If pictures are present, leave them out, and copy the data word for word.

[Task data Boundary: Start]

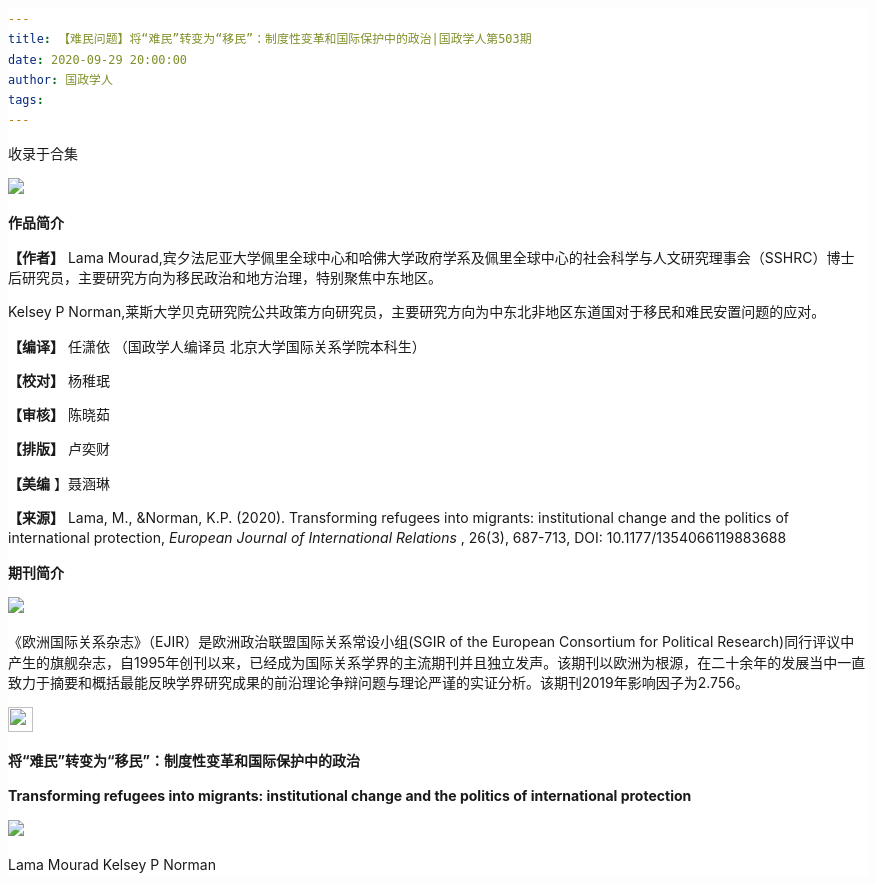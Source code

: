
 ```yaml
---
title: 【难民问题】将“难民”转变为“移民”：制度性变革和国际保护中的政治|国政学人第503期
date: 2020-09-29 20:00:00
author: 国政学人
tags: 
---
```



收录于合集

![](/images/1863/2.jpeg)

  

**作品简介**

 **【作者】** Lama
Mourad,宾夕法尼亚大学佩里全球中心和哈佛大学政府学系及佩里全球中心的社会科学与人文研究理事会（SSHRC）博士后研究员，主要研究方向为移民政治和地方治理，特别聚焦中东地区。

Kelsey P Norman,莱斯大学贝克研究院公共政策方向研究员，主要研究方向为中东北非地区东道国对于移民和难民安置问题的应对。

 **【编译】** 任潇依 （国政学人编译员 北京大学国际关系学院本科生）

 **【校对】** 杨稚珉

 **【审核】** 陈晓茹

 **【排版】** 卢奕财

 **【美编** 】聂涵琳

 **【来源】** Lama, M., &Norman, K.P. (2020). Transforming refugees into migrants:
institutional change and the politics of international protection, _European
Journal of International Relations_ , 26(3), 687-713, DOI:
10.1177/1354066119883688

  

 **期刊简介**

![](/images/1863/3.png)

《欧洲国际关系杂志》（EJIR）是欧洲政治联盟国际关系常设小组(SGIR of the European Consortium for Political
Research)同行评议中产生的旗舰杂志，自1995年创刊以来，已经成为国际关系学界的主流期刊并且独立发声。该期刊以欧洲为根源，在二十余年的发展当中一直致力于摘要和概括最能反映学界研究成果的前沿理论争辩问题与理论严谨的实证分析。该期刊2019年影响因子为2.756。

  

<img src='/images/1863/4.jpeg' width='25' height='25' />

 **将“难民”转变为“移民”：制度性变革和国际保护中的政治**

 **Transforming refugees into migrants: institutional change and the politics
of international protection**

![](/images/1863/5.jpeg)

Lama Mourad Kelsey P Norman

[Task data Boundary: End]

**Your solution**.
Source code

:
 ```yaml
---
title: 【难民问题】将“难民”转变为“移民”：制度性变革和国际保护中的政治|国政学人第503期
date: 2020-09-29 20:00:00
author: 国政学人
tags: 
---
```



收录于合集

![](/images/1863/2.jpeg)

  

**作品简介**

 **【作者】** Lama
Mourad,宾夕法尼亚大学佩里全球中心和哈佛大学政府学系及佩里全球中心的社会科学与人文研究理事会（SSHRC）博士后研究员，主要研究方向为移民政治和地方治理，特别聚焦中东地区。

Kelsey P Norman,莱斯大学贝克研究院公共政策方向研究员，主要研究方向为中东北非地区东道国对于移民和难民安置问题的应对。

 **【编译】** 任潇依 （国政学人编译员 北京大学国际关系学院本科生）

 **【校对】** 杨稚珉

 **【审核】** 陈晓茹

 **【排版】** 卢奕财

 **【美编** 】聂涵琳

 **【来源】** Lama, M., &Norman, K.P. (2020). Transforming refugees into migrants:
institutional change and the politics of international protection, _European
Journal of International Relations_ , 26(3), 687-713, DOI:
10.1177/1354066119883688

  

 **期刊简介**

![](/images/1863/3.png)

《欧洲国际关系杂志》（EJIR）是欧洲政治联盟国际关系常设小组(SGIR of the European Consortium for Political
Research)同行评议中产生的旗舰杂志，自1995年创刊以来，已经成为国际关系学界的主流期刊并且独立发声。该期刊以欧洲为根源，在二十余年的发展当中一直致力于摘要和概括最能反映学界研究成果的前沿理论争辩问题与理论严谨的实证分析。该期刊2019年影响因子为2.756。

  

<img src='/images/1863/4.jpeg' width='25' height='25' />

 **将“难民”转变为“移民”：制度性变革和国际保护中的政治**

 **Transforming refugees into migrants: institutional change and the politics
of international protection**

![](/images/1863/5.jpeg)

Lama Mourad Kelsey P Norman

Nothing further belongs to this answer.